Gaines often expressed in private correspondence and in letters to his commanders in Washington the view that the U.S. government should deal with Native Americans fairly and humanely. He opposed removal and war and instead advocated converting them to Christianity and allowing them to join the military. Throughout his career, Gaines supplied starving Native Americans with food, thoroughly investigated accusations of Native American violence rather than retaliating rashly, and refused to protect the rights of white squatters who settled on lands still held by Native Americans. His views were contrary to Andrew Jackson’s policies, however, creating animosity between the two. Gaines also quarreled publicly with Gen. Winfield Scott about U.S. Native American policy, and as a result Gaines was denied promotion to major general despite aggressively campaigning for the position. Instead, Gaines shared command of the U.S. military’s Eastern and Western Departments with Scott from 1821 to 1836.

In 1836, after the outbreak of the Texas Revolution, Gaines, now based in New Orleans, sent troops to assist Sam Houston and the Texan Army in their battle to take over Texas, which was at the time a territory of Mexico. Gaines married a third time in 1839 to Myra Clark Whitney. In 1846, Gaines issued calls for volunteer troops to assist Gen. Zachary Taylor’s forces on the Rio Grande during the Mexican-American War. The federal government censured these efforts and reproved Gaines for proceeding without orders from Washington. Throughout the period in which he was based in New Orleans, Gaines worked to influence military policy and infrastructural planning in the frontier region surrounding the Arkansas, Missouri, and Mississippi Rivers. Gaines supported establishing more military outposts in advance of civilian settlement as a method of preventing clashes between settlers, Native Americans, and foreign powers.
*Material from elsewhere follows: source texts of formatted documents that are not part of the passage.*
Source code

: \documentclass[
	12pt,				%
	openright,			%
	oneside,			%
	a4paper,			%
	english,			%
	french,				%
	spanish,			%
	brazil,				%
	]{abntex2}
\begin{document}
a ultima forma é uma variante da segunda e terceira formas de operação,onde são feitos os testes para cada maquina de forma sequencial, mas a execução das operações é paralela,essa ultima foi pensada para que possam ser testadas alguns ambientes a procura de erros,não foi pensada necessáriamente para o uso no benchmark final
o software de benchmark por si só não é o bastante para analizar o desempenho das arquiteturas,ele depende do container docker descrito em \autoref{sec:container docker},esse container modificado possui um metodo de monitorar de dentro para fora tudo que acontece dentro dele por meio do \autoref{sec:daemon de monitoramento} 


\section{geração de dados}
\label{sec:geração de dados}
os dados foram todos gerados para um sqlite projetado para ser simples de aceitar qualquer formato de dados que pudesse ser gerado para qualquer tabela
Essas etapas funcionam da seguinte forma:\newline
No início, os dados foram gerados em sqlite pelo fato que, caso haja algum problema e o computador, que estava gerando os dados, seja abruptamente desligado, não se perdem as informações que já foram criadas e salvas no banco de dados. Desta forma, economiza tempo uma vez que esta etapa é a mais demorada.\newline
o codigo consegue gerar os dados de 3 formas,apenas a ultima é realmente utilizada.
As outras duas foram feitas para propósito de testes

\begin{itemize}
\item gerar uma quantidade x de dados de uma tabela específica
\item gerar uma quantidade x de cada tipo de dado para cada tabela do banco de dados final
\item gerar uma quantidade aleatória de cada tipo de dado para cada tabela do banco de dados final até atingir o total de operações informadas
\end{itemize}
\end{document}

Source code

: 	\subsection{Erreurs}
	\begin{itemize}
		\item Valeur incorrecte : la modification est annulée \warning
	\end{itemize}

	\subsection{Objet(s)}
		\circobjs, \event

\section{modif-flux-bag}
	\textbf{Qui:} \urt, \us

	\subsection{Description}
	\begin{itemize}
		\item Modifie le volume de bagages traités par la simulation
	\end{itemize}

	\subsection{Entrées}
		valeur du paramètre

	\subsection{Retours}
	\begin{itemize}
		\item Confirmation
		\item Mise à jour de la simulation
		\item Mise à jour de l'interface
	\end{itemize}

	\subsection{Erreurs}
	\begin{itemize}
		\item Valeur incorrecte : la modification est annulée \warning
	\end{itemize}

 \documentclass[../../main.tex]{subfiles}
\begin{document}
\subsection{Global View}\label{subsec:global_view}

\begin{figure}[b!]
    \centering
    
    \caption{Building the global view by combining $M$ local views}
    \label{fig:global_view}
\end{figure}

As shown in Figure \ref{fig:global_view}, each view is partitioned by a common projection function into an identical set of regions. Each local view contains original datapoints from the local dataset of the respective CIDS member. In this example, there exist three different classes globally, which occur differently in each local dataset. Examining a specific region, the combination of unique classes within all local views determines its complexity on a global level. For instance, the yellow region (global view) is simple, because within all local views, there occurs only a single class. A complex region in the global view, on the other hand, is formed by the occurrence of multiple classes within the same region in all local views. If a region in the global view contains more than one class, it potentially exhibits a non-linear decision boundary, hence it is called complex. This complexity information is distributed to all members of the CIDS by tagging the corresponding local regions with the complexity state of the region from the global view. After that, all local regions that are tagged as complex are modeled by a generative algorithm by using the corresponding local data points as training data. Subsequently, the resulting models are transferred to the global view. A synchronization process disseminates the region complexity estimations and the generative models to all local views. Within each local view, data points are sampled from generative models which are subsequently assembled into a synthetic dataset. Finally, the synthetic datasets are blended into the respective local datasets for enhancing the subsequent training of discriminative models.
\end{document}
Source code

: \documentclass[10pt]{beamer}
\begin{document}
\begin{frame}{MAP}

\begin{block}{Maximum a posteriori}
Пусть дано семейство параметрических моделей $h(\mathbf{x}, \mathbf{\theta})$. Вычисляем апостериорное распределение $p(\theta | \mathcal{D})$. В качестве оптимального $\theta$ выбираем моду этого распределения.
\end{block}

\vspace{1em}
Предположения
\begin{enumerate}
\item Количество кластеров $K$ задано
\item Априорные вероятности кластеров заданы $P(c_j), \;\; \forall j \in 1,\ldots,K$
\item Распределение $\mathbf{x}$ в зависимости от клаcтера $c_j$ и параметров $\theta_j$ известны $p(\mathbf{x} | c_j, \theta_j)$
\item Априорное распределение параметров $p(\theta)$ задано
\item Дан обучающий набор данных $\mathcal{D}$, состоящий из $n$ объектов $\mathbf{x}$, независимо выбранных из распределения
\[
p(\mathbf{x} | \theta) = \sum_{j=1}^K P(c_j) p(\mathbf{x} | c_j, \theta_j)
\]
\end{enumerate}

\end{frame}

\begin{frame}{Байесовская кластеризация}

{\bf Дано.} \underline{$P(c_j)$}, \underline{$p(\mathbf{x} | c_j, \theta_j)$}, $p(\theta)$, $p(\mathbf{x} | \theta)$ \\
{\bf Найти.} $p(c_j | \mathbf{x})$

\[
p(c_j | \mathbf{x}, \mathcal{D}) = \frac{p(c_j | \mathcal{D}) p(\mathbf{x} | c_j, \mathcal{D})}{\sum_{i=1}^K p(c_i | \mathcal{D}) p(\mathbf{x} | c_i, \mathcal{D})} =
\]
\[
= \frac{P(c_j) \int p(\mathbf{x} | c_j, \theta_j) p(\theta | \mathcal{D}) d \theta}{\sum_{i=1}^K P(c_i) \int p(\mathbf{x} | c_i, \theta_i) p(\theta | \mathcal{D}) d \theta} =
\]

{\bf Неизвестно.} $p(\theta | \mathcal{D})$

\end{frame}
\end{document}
Gaines died in New Orleans of cholera on June 6, 1849. He is buried in Mobile in the historic Church Street Graveyard. A number of places bear his name, including towns named Gainesville in Florida, Georgia, and Texas. Fort Gaines, located at the mouth of Mobile Bay, is also named for Gaines.

Further Reading

  • Silver, James W. “Edmund Pendleton Gaines and Frontier Problems, 1801–1849.” The Journal of Southern History 1 (August 1935): 320–44.
  • ———. Edmund Pendleton Gaines, Frontier General. Baton Rouge: Louisiana State University Press, 1949.